The hosts of birds that wing the liquid air (Dryden); The glossy kind (Thomson); The plumy people: The plumy race (Thomson); Plumy tribes (Grahame); Light tenants of the empty air; tenants of the sky (Thomson); Winged dwellers on the leas (Grahame); Featheredchoir (Akenside, Gay, Watts); Plumy songsters (Savage); The feathered throng, who pay their quitrents with a song (Green); Lovely minstrels of the fields (Watts); The feathered people of the boughs (Mackay); Commoners of air (Burns); Free guests of earth and sky (Hemans); The feathered tribe (Wilson); The woodland choir (Grahame); The wanderers of heaven (Thomson); Tribes of the air (Hemans); Poets of the vernal groves (Armstrong); Companions of the spring (Dryden); Feathered minstrels (Clare); Summer birds (Cowper, Shelley); Painted birds (Shelley); Winged foresters (Cunningham); Tuneful choir (Crabbe); Happy tenants of the shade (Cowley).

THEIR friends have claimed for the poets that they are the chief ministers and high priests of Nature. They are said to be in exceptional communion with her; to be her "interpreters," her "favourites," and her "children." Indeed, the poets have repeatedly claimed as much for themselves

"Where's the poet? Show him, show him,
Muses Nine, that I may know him.

'Tis the man who with a man

Is an equal, be he king

Or poorest of the beggar-clan,

Or any other wondrous thing

That may be 'twixt ape and Plato;
'Tis the man who with a bird,
Wren or eagle, finds the way to
All its instincts. He hath heard

The lion roaring, and can tell
What his horny throat expresseth;
And to him the tiger's yell
Comes articulate, and presseth

On his ear like mother tongue."

But, none the less, I fear that much might be found in English poetry to support any one who should say that, as a class, the bards are not only inadequately informed as to the ordinary objects in nature, but curiously unfair towards those which they profess to understand.

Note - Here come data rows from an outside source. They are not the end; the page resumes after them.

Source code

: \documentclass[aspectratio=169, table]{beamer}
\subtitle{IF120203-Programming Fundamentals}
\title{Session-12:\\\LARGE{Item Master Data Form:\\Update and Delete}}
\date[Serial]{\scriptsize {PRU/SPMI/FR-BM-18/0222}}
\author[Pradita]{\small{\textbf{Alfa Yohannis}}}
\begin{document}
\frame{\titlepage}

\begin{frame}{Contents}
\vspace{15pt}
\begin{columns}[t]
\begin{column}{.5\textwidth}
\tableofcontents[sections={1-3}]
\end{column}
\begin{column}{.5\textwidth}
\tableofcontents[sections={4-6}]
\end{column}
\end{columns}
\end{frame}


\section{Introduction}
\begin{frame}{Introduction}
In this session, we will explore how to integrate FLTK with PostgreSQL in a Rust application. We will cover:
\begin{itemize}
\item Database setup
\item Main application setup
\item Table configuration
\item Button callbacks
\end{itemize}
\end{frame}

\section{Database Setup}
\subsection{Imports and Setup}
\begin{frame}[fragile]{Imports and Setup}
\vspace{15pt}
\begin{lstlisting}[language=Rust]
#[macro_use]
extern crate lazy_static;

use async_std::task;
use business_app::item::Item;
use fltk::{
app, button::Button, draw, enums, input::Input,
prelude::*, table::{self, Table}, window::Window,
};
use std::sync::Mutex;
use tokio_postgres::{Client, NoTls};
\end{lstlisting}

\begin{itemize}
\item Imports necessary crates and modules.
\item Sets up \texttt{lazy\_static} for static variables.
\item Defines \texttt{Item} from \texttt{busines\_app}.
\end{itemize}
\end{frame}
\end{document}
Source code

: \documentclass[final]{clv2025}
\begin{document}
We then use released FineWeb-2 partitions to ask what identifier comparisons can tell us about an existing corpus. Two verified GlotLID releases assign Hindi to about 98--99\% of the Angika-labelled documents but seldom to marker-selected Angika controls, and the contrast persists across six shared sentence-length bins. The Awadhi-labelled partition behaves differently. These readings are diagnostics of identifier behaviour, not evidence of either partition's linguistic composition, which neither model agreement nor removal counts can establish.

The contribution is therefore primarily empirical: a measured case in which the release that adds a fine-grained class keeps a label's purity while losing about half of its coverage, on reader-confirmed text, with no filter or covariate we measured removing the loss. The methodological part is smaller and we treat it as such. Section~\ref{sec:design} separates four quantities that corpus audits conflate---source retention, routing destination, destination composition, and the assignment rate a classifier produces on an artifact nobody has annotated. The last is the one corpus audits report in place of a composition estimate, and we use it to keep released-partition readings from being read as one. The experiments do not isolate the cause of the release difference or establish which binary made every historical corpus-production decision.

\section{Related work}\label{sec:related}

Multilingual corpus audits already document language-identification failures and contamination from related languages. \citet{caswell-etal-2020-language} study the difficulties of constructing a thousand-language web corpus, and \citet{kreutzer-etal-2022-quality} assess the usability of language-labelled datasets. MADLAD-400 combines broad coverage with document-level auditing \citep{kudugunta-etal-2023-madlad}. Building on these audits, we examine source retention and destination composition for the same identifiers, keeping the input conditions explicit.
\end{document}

This holds good only of British poets, Tennyson excepted; for the poetry of America marks a perfectly new departure from the stereotyped, artificial, and unsympathetic treatment of natural objects which characterises British verse. America, perhaps, is too large to tolerate prejudices, or it may be that a specific variation in the intellectual conditions of the West develops a corresponding variation in the poetic tone. Her poets cannot go to an antique heraldry for grotesque fancies about beasts which heralds had never heard of, nor to classical myths for whimsical ideas about birds which were unknown to Greece and Rome. They are protected, therefore, to a certain extent, from any "hereditary taint" of prejudice, and have fewer temptations than European poets towards the logicians' "fallacy from antiquity." But this does not suffice to explain that universal kindliness towards "the speechless world" which is conspicuous in the works of Emerson, Longfellow, Lowell, Holmes, Bryant, and Whittier; that tender gospel of sympathy, of which Buddha was the Messiah, and Edwin Arnold is the latest evangelist. Now this sympathy, coextensive with Nature, which I find common to all the poets of America, is one of the rarest of traits in the poets of England. The latter, it seems to me (and I have carefully examined two hundred volumes of their verse), are

seldom in true accord with Nature, and seldom, therefore, in her fullest confidence.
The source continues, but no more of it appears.